In some work environments, employees just take the first available standard workstation in the morning (Hoendervanger et al., 2016). This is not the case at this company because most workstations are highly customized to each team member’s tasks, so employees are deliberately assigned at a highly tailored workstation and to maximize communication within and among sub-teams (McElroy and Morrow, 2010). All NPD directors want smooth transitions between phases for his/her team which increases and decreases as it goes. Conflicts over space arise in part because space allocation is viewed as a cryptic message from top management, a kind of judgment of a team’s or individual’s work. In addition, because the team size varies over the course of a given project, the director and project managers attempt to continually optimize the space. When employees are brought on board of a project, they need to be briefed on the work’s progress. What could be more effective than locating them with the rest of the project team? And to stay abreast of developments to respond appropriately and timely, the project management can opt to keep a steady eye on things:
A well-located workspace for me? Right in the middle of my team’s area. I have to be accessible. My people shouldn’t have to make an effort to reach me. I had to move from my previous location – too far from my people (project manager).

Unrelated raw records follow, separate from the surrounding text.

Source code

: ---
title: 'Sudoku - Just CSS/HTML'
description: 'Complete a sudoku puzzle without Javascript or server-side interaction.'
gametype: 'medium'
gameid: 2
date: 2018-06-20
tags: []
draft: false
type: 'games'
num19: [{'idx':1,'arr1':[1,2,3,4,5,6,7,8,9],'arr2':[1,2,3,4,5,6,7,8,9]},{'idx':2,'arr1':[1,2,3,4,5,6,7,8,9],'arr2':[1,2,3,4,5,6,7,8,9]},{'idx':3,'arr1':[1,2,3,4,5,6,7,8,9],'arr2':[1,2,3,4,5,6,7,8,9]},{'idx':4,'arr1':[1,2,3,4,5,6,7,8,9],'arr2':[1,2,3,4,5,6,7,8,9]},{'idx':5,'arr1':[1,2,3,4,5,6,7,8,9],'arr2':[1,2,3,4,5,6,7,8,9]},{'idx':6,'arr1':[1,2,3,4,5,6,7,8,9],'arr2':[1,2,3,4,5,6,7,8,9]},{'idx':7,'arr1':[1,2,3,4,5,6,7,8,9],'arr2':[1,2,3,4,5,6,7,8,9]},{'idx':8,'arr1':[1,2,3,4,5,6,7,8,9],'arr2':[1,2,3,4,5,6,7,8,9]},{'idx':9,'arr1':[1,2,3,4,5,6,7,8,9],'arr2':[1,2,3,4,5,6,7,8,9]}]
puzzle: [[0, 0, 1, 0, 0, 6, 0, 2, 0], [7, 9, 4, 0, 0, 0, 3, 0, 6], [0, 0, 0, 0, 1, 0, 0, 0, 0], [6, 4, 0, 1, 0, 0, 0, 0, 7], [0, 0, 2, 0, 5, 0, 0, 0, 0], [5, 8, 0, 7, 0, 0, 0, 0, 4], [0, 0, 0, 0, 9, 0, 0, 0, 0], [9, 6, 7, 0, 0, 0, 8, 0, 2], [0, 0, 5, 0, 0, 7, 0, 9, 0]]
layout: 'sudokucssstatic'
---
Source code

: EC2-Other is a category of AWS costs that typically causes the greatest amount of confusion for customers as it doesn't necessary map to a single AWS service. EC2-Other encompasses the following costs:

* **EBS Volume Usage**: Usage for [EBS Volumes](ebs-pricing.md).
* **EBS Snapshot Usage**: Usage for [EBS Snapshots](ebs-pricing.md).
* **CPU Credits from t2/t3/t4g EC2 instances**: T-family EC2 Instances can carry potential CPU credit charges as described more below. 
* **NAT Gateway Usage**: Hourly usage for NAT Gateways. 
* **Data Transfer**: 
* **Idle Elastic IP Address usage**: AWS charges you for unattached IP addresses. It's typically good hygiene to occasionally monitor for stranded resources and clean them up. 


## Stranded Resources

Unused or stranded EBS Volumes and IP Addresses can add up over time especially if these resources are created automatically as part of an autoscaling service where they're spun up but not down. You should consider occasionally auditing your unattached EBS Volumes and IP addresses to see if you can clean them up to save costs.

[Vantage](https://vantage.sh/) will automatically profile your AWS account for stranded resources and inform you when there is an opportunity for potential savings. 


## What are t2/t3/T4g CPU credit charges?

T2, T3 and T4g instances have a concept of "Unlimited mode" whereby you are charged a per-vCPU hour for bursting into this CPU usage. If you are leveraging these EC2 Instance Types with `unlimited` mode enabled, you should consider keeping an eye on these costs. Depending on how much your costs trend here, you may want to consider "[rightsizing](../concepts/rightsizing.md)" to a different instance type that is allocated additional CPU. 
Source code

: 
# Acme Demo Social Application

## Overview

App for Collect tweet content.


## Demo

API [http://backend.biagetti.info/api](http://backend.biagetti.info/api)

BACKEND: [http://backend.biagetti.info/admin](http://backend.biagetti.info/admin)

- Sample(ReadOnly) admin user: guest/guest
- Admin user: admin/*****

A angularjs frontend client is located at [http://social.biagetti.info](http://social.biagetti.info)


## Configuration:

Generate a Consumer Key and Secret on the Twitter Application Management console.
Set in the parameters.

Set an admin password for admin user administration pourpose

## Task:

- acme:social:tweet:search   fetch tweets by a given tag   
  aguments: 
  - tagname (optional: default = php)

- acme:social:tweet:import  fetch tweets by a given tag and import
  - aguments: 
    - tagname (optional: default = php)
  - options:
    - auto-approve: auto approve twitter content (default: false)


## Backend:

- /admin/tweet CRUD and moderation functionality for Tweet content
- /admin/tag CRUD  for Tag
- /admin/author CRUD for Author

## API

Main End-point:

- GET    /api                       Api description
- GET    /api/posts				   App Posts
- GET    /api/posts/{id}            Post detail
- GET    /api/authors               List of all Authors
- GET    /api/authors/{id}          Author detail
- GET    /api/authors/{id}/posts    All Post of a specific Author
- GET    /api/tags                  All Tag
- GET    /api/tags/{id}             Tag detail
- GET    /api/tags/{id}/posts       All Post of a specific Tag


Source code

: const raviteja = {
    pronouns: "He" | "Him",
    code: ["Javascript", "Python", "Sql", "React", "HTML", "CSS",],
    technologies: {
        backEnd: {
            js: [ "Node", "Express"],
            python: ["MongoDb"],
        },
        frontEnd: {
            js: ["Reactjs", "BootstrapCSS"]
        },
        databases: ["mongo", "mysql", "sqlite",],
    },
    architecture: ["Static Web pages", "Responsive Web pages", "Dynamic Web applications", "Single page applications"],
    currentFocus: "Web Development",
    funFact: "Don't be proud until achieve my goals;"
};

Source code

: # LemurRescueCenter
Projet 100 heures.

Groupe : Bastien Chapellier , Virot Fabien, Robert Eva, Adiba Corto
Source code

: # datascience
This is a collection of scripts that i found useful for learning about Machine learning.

We observed that the team members were satisfied with the level of communication and coordination that proximity to their colleagues facilitated. Over the years, CREM has clearly demonstrated its willingness to apply a continuous learning system to adapt the workspaces to the teams’ needs, so they can work more effectively. These changes ranged from partial refurbishment to complete reconstruction. But, have they managed to bring about significant changes for the teams? When the study survey was initially administered, two teams had not yet been set up in recently renovated spaces, and all the workspaces differed widely according to the phase of each team and the addition of various spaces throughout the years. Table II presents the means and standard errors (five-point Likert scale) and the significance levels for a mean difference analysis with recently renovated team space (or not) as the factor. We wanted to know whether there were differences between the impacts produced by the recently renovated spaces compared to those that were not.
The members of all ten teams perceived team creativity, project commitment and the IT environment similarly. Both spaces that have not been renovated show certain deterioration of IEQ conditions, furniture that is worn out and does not move and a virtual absence of meeting rooms (teams go to the other floors for their meetings). The layout of the other teams is variable, but all have meeting rooms and relaxation areas; much, if not all of the furniture can be moved; there is a much more innovative design, of a much higher quality, and for some, with an obvious spectacular effect. In line with Chadburn et al. (2017), all the other factors were perceived differently, including team effectiveness. So, there are many differences brought about by the new arrangements at the level of the physical elements (IEQ, space variety, large meeting rooms and workstations) which probably reflect on team effectiveness.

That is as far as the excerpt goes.